The bug — rtl8366ub_sw_set_vlan_ports():
port = &val->value.ports[0];
for (i = 0; i < val->len; i++, port++) {
RTK_PORTMASK_PORT_SET(vlan.mbr, port->id);
if (!(port->flags & BIT(SWITCH_PORT_FLAG_TAGGED)))
RTK_PORTMASK_PORT_SET(vlan.untag, port->id);
if (EXT_PORT0 == port->id || EXT_PORT1 == port->id) {
continue;
}
/*
* To ensure that we have a valid MC entry for this VLAN,
* initialize the port VLAN ID here.
*/
err = rtk_vlan_portPvid_get(port->id, &pvid, &port_Pri);
if (err < 0)
return err;
err = rtk_vlan_portPvid_set(port->id, val->port_vlan, port_Pri); // <-- BUG
if (err < 0)
return err;
}
This sets the PVID of every non-EXT member port to the VLAN currently being applied — including tagged members.
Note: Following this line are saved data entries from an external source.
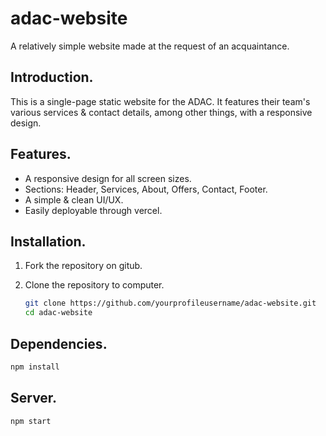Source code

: # adac-website

A relatively simple website made at the request of an acquaintance.

## Introduction.

This is a single-page static website for the ADAC. It features their team's various services & contact details, among other things, with a responsive design.

## Features.

- A responsive design for all screen sizes.
- Sections: Header, Services, About, Offers, Contact, Footer.
- A simple & clean UI/UX.
- Easily deployable through vercel.

## Installation.

1. Fork the repository on gitub.
2. Clone the repository to computer.

   ```bash
   git clone https://github.com/yourprofileusername/adac-website.git
   cd adac-website
   ```

## Dependencies.

   ```bash
   npm install
   ```

## Server.

   ```bash
   npm start
   ```
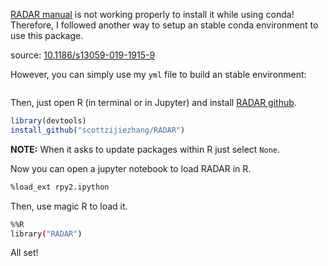 [RADAR manual](https://scottzijiezhang.github.io/RADARmanual/) is not working properly to install it while using conda! Therefore, I followed another way to setup an stable conda environment to use this package. 

source: [10.1186/s13059-019-1915-9](http://dx.doi.org/10.1186/s13059-019-1915-9)

However, you can simply use my `yml` file to build an stable environment:
```

```
Then, just open R (in terminal or in Jupyter) and install [RADAR github](https://github.com/scottzijiezhang/RADAR). 
```R
library(devtools)
install_github("scottzijiezhang/RADAR")
```
**NOTE:** When it asks to update packages within R just select `None`. 

Now you can open a jupyter notebook to load RADAR in R. 
```bash
%load_ext rpy2.ipython
```
Then, use magic R to load it. 
```bash
%%R 
library("RADAR")
```
All set! 


<!-- 
## 1. Create new environment
As part of **imRIP** pipeline, let's use prefix to locate conda environments together. 
```bash
conda create -n radar
conda activate radar
```
## 2. install dependencies

> **Note:** There is no need to install jupyter multiple times! You can [install Jupyter](https://anaconda.org/anaconda/jupyter) in the base conda environment only once; then, you need to install `nb_conda_kernels` ([link](https://anaconda.org/conda-forge/nb_conda_kernels)) to launch Jupyter kernels for any installed conda environment. Also, you need `ipykernel`, `numpy` and `pandas` from `anaconda` channel in each environment; therefore, you see a kernel named after the conda environment which is ready to activate and use through opened notebook.

These three install commands contain packages required to install RADAR and use it within Jupyter notebook.
```bash
conda install -c bioconda \
bioconductor-genomicfeatures=1.34 \
bioconductor-rsamtools=1.34 \
bioconductor-deseq2=1.22 \
bioconductor-qvalue=2.14.1

conda install -c r \
r-bh r-doparallel r-foreach r-gplots \
r-ggplot2 r-rcolorbrewer r-rcpparmadillo \
r-tidyverse

conda install -c conda-forge r-rcpp r-devtools 

conda install -c anaconda \
ipykernel numpy pandas \
pip libgfortran
```
We need `rpy2` to use R with Python. To my experience, `pip` works robustly to intall it. 
```bash
pip install rpy2
```
(make sure through `which pip` that you run correct pip)
-->
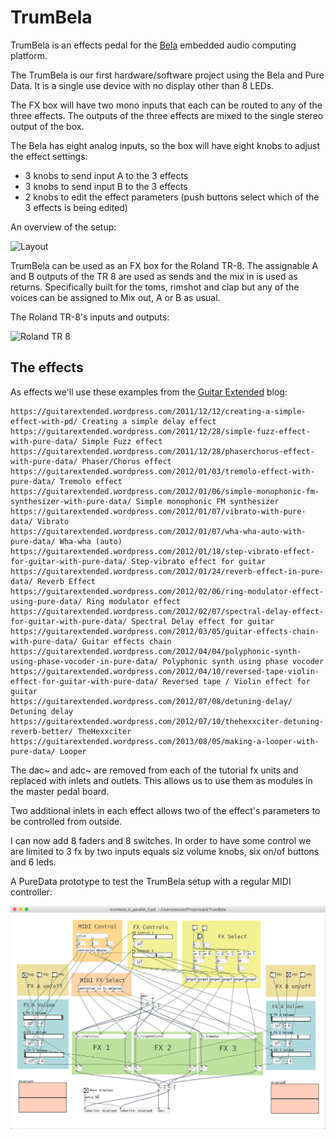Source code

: # TrumBela

TrumBela is an effects pedal for the [Bela](https://bela.io/) embedded audio computing platform.

The TrumBela is our first hardware/software project using the Bela and Pure Data. It is a single use device with no display other than 8 LEDs.

The FX box will have two mono inputs that each can be routed to any of the three effects. The outputs of the three effects are mixed to the single stereo output of the box.

The Bela has eight analog inputs, so the box will have eight knobs to adjust the effect settings:

- 3 knobs to send input A to the 3 effects
- 3 knobs to send input B to the 3 effects
- 2 knobs to edit the effect parameters (push buttons select which of the 3 effects is being edited)

An overview of the setup:

![Layout](http://wiki.emc23.com/images/thumb/7/77/TrumBela.gif/450px-TrumBela.gif "layout")


TrumBela can be used as an FX box for the Roland TR-8. The assignable A and B outputs of the TR 8 are used as sends and the mix in is used as returns. Specifically built for the toms, rimshot and clap but any of the voices can be assigned to Mix out, A or B as usual.

The Roland TR-8's inputs and outputs:

![Roland TR 8](http://wiki.emc23.com/images/5/55/Tr-8-back.jpeg "Roland TR 8")

## The effects

As effects we'll use these examples from the [Guitar Extended](https://guitarextended.wordpress.com) blog:

```
https://guitarextended.wordpress.com/2011/12/12/creating-a-simple-effect-with-pd/ Creating a simple delay effect
https://guitarextended.wordpress.com/2011/12/28/simple-fuzz-effect-with-pure-data/ Simple Fuzz effect
https://guitarextended.wordpress.com/2011/12/28/phaserchorus-effect-with-pure-data/ Phaser/Chorus effect
https://guitarextended.wordpress.com/2012/01/03/tremolo-effect-with-pure-data/ Tremolo effect
https://guitarextended.wordpress.com/2012/01/06/simple-monophonic-fm-synthesizer-with-pure-data/ Simple monophonic FM synthesizer
https://guitarextended.wordpress.com/2012/01/07/vibrato-with-pure-data/ Vibrato
https://guitarextended.wordpress.com/2012/01/07/wha-wha-auto-with-pure-data/ Wha-wha (auto)
https://guitarextended.wordpress.com/2012/01/18/step-vibrato-effect-for-guitar-with-pure-data/ Step-vibrato effect for guitar
https://guitarextended.wordpress.com/2012/01/24/reverb-effect-in-pure-data/ Reverb Effect
https://guitarextended.wordpress.com/2012/02/06/ring-modulator-effect-using-pure-data/ Ring modulator effect
https://guitarextended.wordpress.com/2012/02/07/spectral-delay-effect-for-guitar-with-pure-data/ Spectral Delay effect for guitar
https://guitarextended.wordpress.com/2012/03/05/guitar-effects-chain-with-pure-data/ Guitar effects chain
https://guitarextended.wordpress.com/2012/04/04/polyphonic-synth-using-phase-vocoder-in-pure-data/ Polyphonic synth using phase vocoder
https://guitarextended.wordpress.com/2012/04/10/reversed-tape-violin-effect-for-guitar-with-pure-data/ Reversed tape / Violin effect for guitar
https://guitarextended.wordpress.com/2012/07/08/detuning-delay/ Detuning delay
https://guitarextended.wordpress.com/2012/07/10/thehexxciter-detuning-reverb-better/ TheHexxciter
https://guitarextended.wordpress.com/2013/08/05/making-a-looper-with-pure-data/ Looper
```

The dac~ and adc~ are removed from each of the tutorial fx units and replaced with inlets and outlets. This allows us to use them as modules in the master pedal board.

Two additional inlets in each effect allows two of the effect's parameters to be controlled from outside.

I can now add 8 faders and 8 switches. In order to have some control we are limited to 3 fx by two inputs equals siz volume knobs, six on/of buttons and 6 leds.

A PureData prototype to test the TrumBela setup with a regular MIDI controller:

![TrumBela PureData prototype](images/trumbela-prototype-2.gif)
Since netifd applies switch_vlan sections in ascending VID order at boot and on every switch reapply, a trunk port that is a tagged member of VLANs 1/20/30/40 ends up with PVID=40 instead of its configured PVID. That's exactly what I captured in my report: dmesg shows the [rtl8366ub_sw_set_vlan_ports] vid=1 … vid=20 … vid=30 … vid=40 cascade (the pr_info a few lines below this loop), after which swconfig dev switch0 port 1 get pvid returns 40. Untagged clients then land on the wrong VLAN and get DHCPNAK'd.
The fix is one line, and upstream already has it. This loop — including the "To ensure that we have a valid MC entry" comment, verbatim — comes from OpenWrt's GPL rtl8366_smi.c. But upstream guards the write so it only initializes a port that doesn't have a PVID yet (openwrt-21.02, rtl8366_sw_set_vlan_ports [[LINK:index]](openwrt/target/linux/generic/files/drivers/net/phy/rtl8366_smi.c at openwrt-21.02 · openwrt/openwrt · GitHub)):
err = rtl8366_get_pvid(smi, port->id, &pvid);
if (err < 0)
return err;
if (pvid == 0) { // <-- the guard your fork dropped
err = rtl8366_set_pvid(smi, port->id, val->port_vlan);
if (err < 0)
return err;
}
Your version calls rtk_vlan_portPvid_get() but then only uses the priority and overwrites the PVID unconditionally. Restoring the equivalent guard (if (pvid == 0) — or simply not touching PVID for tagged members) fixes the trunk-port behavior; set_port_pvid already exists for explicit PVID configuration.
A second, smaller bug while you're in this file — the enable_vlan get/set handler bodies are swapped:
static int rtl8366ub_sw_set_vlan_enable(...) {
...
val->value.i = gsw->global_vlan_enable; // "set" handler only READS
return 0;
}
static int rtl8366ub_sw_get_vlan_enable(...) {
...
gsw->global_vlan_enable = val->value.i != 0; // "get" handler only WRITES
return 0;
}
This is why swconfig dev switch0 set enable_vlan 1 is a no-op and get enable_vlan always reads 0 on fw 4.8.6, despite uci network.@switch[0].enable_vlan='1' — something several of us independently hit while debugging this.